Chapter 5 Flashcards
What is the total time hypothesis?
The proposal that amount learned is a simple function of time spent on the learning task.
What’s the difference between total time hypothesis and deliberate learning?
Total time is just based on the amount of time you put into learning something.
Deliberate focuses on the weaknesses you need to work on.
Is it better to study everything in a single setting or distribute it?
Distribute it.
What is structural plasticity?
The ability of the brain to undergo structural changes in response to altered environmental demands.
What is the testing effect?
The finding that LTM is enhanced when much of the learning period is devoted to retrieving the to-be-remembered information.
What is test-enhanced learning?
Testing with feedback should be an especially powerful way to magnify the benefits of testing.
What effect does curiosity have on learning?
It creates a powerful state favorable to encoding new information, even incidental information not related to what you are curious about.
How often did people recognize their own videos on the walking test?
About 50%
What is consolidation?
The time-dependent process by which a new trace is gradually woven into the fabric of memory and by which its components and their interconnections are cemented together.
What is the sleep dependent triage?
The finding that sleep improves memory for content learned before sleep in a selective way, favoring salient material and forgetting less important material.

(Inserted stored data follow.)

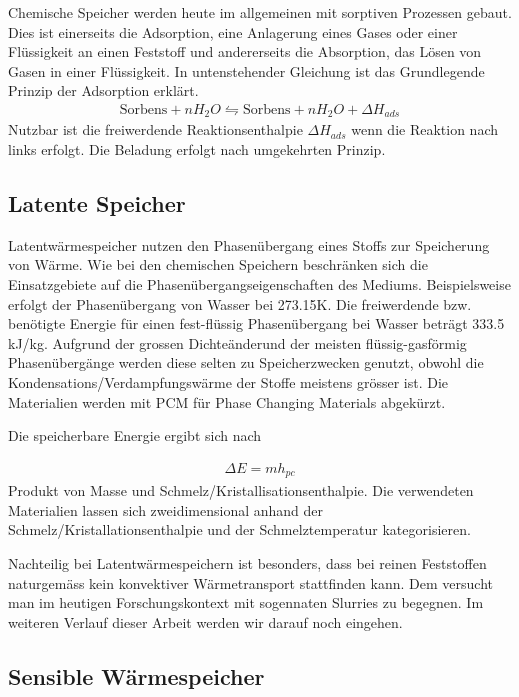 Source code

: \documentclass[11pt,a4paper]{scrartcl}
\begin{document}
Chemische Speicher werden heute im allgemeinen mit sorptiven Prozessen gebaut.
Dies ist einerseits die Adsorption, eine Anlagerung eines Gases oder einer
Flüssigkeit an einen Feststoff und andererseits die Absorption, das Lösen von
Gasen in einer Flüssigkeit. In untenstehender Gleichung ist das Grundlegende
Prinzip der Adsorption erklärt.
\begin{align}
\text{Sorbens}+nH_2O\leftrightharpoons \text{Sorbens}+nH_2O+\Delta H_{ads}
\end{align}
Nutzbar ist die freiwerdende Reaktionsenthalpie $\Delta H_{ads}$ wenn die
Reaktion nach links erfolgt. Die Beladung erfolgt nach umgekehrten Prinzip.  
\cite{Wesselak}

\subsection{Latente Speicher}
Latentwärmespeicher nutzen den Phasenübergang eines Stoffs zur Speicherung von
Wärme. Wie bei den chemischen Speichern beschränken sich die Einsatzgebiete auf
die Phasenübergangseigenschaften des Mediums. Beispielsweise erfolgt der
Phasenübergang von Wasser bei 273.15K. Die freiwerdende bzw. benötigte Energie
für einen fest-flüssig Phasenübergang bei Wasser beträgt 333.5 kJ/kg.
Aufgrund der grossen Dichteänderund der meisten flüssig-gasförmig
Phasenübergänge werden diese selten zu Speicherzwecken genutzt, obwohl die
Kondensations/Verdampfungswärme der Stoffe meistens grösser ist. Die Materialien
werden mit PCM für \flqq Phase Changing Materials\frqq{} abgekürzt.

Die speicherbare Energie ergibt sich nach

\begin{align}
\Delta E = mh_{pc}
\end{align}
Produkt von Masse und Schmelz/Kristallisationsenthalpie. Die verwendeten
Materialien lassen sich zweidimensional anhand der
Schmelz/Kristallationsenthalpie und der Schmelztemperatur kategorisieren. 

Nachteilig bei Latentwärmespeichern ist besonders, dass bei reinen Feststoffen
naturgemäss kein konvektiver Wärmetransport stattfinden kann. Dem versucht man
im heutigen Forschungskontext mit sogennaten Slurries zu begegnen. Im weiteren
Verlauf dieser Arbeit werden wir darauf noch eingehen. \cite{Wesselak}

\subsection{Sensible Wärmespeicher}
\end{document}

What is thought to be critical to the consolidation and transfer of memories to the neocortex?
Sleep-dependent replay
What is sleep-dependent replay?
The notion that the day’s events may, in part, be activated during sleep.
What part of the brain is involved in emotion and fear conditioning?
The Amygdala
Which part of the brain is responsible for episodic memory?
The hippocampus.
What is evaluative conditioning?
The tendency to one’s liking of a stimulus to be influenced by how frequently it is followed by a pleasant or unpleasant stimuli unrelated to it.
What is latent inhibition?
Classical conditioning phenomenon whereby multiple prior presentations of a neutral stimulus will interfere with its involvement in subsequent conditioning.
What is repetition suppression?
Reduced activity in a brain area responsible for processing a stimulus when that stimulus is repeated, compared to when it was encountered for the first time.